The 1960 ABC Championship was the first edition of the ABC Championship, a tournament which was held by FIBA Asia. The tournament which was held in Manila, Philippines saw seven teams compete in a round-robin tournament with the top four teams qualifying through to the final round where they played each other again one more time.

In the final round, the Philippines took out the title as they won all nine of their games to come out the winners. Taiwan finished as the runner-up with the only two losses being against the champions.
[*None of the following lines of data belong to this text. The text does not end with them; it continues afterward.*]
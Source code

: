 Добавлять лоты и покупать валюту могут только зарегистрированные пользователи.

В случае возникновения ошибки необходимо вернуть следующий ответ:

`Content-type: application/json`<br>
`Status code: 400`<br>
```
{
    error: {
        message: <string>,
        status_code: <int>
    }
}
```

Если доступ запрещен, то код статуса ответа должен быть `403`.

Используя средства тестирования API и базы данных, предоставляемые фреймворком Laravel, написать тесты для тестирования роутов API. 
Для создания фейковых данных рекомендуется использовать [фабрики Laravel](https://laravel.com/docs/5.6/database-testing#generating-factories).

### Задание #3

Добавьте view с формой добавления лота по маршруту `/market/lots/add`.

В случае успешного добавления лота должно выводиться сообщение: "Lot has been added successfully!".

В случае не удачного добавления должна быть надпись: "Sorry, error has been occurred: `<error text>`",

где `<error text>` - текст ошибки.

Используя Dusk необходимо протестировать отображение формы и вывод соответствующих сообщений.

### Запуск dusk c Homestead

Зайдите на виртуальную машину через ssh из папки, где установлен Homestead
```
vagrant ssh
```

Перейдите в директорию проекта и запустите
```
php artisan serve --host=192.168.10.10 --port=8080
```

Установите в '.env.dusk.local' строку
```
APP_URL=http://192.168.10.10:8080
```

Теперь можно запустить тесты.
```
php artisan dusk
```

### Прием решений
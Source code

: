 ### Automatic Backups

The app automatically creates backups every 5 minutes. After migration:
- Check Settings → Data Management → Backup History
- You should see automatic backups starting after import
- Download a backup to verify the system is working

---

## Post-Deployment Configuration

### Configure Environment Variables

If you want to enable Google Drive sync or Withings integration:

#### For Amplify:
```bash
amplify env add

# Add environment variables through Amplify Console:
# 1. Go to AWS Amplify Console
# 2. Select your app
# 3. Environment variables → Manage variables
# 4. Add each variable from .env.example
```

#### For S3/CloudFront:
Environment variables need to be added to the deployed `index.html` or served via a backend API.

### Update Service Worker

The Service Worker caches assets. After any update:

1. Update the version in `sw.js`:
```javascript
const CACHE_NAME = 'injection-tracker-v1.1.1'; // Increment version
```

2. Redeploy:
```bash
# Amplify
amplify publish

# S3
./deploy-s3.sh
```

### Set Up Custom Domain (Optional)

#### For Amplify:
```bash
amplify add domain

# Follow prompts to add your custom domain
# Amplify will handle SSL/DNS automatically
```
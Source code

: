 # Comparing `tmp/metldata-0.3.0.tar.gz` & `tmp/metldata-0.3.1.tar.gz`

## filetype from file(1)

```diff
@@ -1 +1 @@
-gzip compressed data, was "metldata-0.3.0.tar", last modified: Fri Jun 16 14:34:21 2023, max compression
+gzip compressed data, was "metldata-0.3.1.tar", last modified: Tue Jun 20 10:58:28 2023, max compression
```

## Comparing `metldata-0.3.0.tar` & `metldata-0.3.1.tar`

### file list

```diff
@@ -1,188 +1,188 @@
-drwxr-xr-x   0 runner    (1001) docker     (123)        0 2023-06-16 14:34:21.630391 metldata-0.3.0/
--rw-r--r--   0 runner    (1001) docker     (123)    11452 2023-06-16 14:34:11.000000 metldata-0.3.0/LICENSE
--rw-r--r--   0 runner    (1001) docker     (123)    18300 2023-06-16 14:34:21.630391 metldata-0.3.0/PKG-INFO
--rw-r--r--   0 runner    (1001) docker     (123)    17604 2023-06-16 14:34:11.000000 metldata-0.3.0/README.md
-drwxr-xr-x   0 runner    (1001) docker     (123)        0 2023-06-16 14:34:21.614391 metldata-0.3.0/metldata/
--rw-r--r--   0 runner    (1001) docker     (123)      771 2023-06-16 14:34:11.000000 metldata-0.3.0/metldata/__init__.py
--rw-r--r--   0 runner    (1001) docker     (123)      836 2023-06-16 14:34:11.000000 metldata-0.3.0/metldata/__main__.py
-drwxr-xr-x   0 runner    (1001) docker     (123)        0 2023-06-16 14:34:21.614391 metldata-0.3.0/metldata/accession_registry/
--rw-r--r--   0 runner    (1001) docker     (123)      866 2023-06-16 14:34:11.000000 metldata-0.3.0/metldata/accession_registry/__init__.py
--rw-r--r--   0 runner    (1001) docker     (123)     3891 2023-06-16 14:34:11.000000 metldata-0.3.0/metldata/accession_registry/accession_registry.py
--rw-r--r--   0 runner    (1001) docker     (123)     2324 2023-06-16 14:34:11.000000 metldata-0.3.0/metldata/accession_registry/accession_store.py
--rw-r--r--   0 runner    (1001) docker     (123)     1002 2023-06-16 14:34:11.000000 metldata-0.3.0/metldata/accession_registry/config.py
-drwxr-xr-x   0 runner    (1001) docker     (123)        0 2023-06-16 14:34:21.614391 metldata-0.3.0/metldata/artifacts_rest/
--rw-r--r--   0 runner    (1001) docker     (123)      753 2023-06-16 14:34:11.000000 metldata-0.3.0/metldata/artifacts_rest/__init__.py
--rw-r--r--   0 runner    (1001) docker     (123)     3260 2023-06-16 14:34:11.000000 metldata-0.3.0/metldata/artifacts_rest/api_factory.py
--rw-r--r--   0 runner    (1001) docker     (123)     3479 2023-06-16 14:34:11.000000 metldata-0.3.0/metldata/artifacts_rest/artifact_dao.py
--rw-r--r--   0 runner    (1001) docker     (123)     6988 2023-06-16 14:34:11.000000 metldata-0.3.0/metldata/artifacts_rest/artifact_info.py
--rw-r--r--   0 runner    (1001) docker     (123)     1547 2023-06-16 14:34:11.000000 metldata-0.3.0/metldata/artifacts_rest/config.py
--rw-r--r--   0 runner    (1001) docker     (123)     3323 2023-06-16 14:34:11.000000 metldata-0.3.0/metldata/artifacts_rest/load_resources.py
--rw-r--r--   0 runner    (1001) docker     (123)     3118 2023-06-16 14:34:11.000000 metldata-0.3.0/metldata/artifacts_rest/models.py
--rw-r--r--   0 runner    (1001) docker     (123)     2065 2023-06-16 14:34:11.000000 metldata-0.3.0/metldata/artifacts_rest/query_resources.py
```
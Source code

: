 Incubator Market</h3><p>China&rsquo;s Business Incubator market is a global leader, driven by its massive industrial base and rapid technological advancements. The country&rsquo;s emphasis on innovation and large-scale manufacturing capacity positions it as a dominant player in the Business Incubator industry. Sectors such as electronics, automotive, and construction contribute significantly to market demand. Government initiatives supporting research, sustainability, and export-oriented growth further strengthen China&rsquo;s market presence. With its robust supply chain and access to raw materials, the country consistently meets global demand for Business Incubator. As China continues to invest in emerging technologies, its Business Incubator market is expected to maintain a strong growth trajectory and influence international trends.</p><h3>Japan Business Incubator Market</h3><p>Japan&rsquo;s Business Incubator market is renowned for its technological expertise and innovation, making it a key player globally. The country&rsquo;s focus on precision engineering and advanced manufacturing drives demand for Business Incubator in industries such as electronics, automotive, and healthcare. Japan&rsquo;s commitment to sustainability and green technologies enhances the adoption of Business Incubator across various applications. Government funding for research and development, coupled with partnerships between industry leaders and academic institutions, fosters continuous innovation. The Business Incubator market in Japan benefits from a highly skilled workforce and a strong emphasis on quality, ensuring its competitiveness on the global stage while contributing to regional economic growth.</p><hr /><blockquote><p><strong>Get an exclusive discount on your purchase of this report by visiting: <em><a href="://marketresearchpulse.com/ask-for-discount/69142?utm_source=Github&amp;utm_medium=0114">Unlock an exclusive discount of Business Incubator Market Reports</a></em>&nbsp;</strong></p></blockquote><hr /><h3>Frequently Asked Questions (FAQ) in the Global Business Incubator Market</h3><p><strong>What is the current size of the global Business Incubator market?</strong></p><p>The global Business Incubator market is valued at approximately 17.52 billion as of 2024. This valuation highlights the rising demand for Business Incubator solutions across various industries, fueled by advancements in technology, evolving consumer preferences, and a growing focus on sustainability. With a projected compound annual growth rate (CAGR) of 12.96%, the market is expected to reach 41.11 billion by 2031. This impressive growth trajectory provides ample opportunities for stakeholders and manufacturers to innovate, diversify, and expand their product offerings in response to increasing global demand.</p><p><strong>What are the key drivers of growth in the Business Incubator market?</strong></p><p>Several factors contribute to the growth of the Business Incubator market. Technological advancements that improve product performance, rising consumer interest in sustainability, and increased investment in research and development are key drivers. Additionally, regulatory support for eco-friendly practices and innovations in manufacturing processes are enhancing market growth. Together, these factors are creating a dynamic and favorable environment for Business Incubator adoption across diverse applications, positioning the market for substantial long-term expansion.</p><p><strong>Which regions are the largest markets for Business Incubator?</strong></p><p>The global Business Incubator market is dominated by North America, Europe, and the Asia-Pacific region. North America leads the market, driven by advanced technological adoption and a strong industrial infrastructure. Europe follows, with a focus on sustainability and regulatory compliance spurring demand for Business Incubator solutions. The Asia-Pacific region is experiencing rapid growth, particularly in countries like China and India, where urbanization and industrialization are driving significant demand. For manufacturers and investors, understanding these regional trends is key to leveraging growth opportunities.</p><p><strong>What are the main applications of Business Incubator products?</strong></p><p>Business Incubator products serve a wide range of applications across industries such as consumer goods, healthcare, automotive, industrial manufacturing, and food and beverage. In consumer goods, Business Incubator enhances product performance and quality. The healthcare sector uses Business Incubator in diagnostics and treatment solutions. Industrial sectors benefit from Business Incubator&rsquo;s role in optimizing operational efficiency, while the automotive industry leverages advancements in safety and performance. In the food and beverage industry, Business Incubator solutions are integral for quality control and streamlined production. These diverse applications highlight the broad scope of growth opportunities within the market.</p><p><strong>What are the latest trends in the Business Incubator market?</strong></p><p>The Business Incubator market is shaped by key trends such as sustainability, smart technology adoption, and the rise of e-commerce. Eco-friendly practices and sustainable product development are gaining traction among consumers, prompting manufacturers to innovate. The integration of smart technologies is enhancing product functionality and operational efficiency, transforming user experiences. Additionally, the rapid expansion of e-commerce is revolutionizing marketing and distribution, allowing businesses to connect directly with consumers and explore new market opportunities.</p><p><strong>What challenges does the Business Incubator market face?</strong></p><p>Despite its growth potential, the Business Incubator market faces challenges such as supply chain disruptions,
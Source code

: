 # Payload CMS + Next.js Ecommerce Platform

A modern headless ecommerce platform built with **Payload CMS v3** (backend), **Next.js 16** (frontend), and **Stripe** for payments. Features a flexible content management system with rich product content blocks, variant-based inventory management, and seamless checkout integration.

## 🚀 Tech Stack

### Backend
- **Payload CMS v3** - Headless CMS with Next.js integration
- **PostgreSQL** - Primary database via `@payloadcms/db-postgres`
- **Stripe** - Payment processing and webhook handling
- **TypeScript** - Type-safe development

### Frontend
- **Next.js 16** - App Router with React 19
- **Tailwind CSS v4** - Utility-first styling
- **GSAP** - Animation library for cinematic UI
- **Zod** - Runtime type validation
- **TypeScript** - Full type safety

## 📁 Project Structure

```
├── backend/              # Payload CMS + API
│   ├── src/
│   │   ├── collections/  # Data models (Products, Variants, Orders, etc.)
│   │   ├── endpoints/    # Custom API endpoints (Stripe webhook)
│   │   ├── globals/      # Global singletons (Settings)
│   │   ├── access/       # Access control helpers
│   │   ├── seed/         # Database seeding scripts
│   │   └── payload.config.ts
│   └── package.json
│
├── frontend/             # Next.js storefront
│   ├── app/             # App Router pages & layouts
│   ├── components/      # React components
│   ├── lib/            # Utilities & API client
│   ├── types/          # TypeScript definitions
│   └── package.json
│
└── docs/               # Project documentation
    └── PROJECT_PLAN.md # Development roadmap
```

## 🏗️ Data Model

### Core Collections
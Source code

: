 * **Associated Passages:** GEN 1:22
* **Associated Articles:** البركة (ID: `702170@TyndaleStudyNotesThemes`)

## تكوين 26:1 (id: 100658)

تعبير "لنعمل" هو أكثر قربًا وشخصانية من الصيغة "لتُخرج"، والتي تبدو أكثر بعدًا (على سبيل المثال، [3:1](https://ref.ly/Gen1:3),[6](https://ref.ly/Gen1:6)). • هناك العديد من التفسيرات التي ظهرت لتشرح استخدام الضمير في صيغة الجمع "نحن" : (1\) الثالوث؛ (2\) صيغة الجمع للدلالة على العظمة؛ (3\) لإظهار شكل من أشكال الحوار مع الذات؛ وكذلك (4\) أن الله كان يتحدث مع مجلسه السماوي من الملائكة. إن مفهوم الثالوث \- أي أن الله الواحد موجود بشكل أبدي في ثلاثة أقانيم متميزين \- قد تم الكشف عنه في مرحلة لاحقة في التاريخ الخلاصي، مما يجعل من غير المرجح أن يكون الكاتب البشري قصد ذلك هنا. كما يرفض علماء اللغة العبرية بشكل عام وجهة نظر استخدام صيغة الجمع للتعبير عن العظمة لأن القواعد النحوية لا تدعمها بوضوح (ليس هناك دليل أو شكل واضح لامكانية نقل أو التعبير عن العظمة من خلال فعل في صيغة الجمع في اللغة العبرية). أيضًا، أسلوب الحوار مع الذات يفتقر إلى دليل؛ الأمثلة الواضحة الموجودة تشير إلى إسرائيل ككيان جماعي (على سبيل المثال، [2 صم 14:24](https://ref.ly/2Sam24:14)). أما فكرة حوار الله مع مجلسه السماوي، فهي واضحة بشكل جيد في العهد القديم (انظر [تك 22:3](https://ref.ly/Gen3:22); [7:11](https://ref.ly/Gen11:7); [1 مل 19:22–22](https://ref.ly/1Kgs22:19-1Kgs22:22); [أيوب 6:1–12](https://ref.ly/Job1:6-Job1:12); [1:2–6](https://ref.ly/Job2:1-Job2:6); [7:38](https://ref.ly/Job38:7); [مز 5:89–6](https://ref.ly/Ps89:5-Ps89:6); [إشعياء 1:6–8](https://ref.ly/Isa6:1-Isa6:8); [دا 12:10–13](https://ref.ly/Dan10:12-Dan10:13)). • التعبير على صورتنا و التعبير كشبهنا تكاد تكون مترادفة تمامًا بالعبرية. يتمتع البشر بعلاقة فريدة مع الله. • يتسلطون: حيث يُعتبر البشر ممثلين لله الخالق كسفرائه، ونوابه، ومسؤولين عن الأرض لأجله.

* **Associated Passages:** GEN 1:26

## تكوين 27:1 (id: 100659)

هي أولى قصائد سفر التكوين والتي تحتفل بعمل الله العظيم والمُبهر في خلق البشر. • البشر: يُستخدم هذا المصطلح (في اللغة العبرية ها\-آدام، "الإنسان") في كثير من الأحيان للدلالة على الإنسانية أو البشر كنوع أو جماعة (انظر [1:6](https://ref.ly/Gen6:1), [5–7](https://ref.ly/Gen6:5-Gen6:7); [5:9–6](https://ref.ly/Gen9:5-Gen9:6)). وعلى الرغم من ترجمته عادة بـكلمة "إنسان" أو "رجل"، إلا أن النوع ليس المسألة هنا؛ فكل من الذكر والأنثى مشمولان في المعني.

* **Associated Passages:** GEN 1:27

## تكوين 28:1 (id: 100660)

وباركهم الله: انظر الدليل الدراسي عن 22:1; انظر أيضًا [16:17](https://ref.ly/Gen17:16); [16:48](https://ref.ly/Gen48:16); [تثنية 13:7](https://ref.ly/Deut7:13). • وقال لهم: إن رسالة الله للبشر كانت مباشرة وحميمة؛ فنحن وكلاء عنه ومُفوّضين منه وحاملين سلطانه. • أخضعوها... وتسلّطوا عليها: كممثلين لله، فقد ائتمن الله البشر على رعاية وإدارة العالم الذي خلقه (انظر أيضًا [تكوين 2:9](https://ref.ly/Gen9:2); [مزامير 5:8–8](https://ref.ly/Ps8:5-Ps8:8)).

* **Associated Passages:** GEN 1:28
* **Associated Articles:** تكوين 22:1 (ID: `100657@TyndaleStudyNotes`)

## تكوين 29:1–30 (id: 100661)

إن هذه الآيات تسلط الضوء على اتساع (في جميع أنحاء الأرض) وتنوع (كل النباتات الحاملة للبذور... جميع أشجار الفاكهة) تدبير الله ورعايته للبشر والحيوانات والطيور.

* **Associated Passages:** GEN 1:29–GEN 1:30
Japan rounded out the podium in third.

==Preliminary round==

| Team | Pld | W | L | PF | PA | PD | Pts |
|---|---|---|---|---|---|---|---|
| Philippines | 6 | 6 | 0 | 623 | 405 | +218 | 12 |
| Taiwan | 6 | 5 | 1 | 517 | 432 | +85 | 11 |
| Japan | 6 | 4 | 2 | 448 | 443 | +5 | 10 |
| South Korea | 6 | 3 | 3 | 520 | 461 | +59 | 9 |
| Hong Kong | 6 | 2 | 4 | 516 | 542 | −26 | 8 |
| Indonesia | 6 | 1 | 5 | 404 | 522 | −118 | 7 |
| Malaya | 6 | 0 | 6 | 435 | 658 | −223 | 6 |

==Final round==
- The results and the points of the preliminary round shall be taken into account for the final round.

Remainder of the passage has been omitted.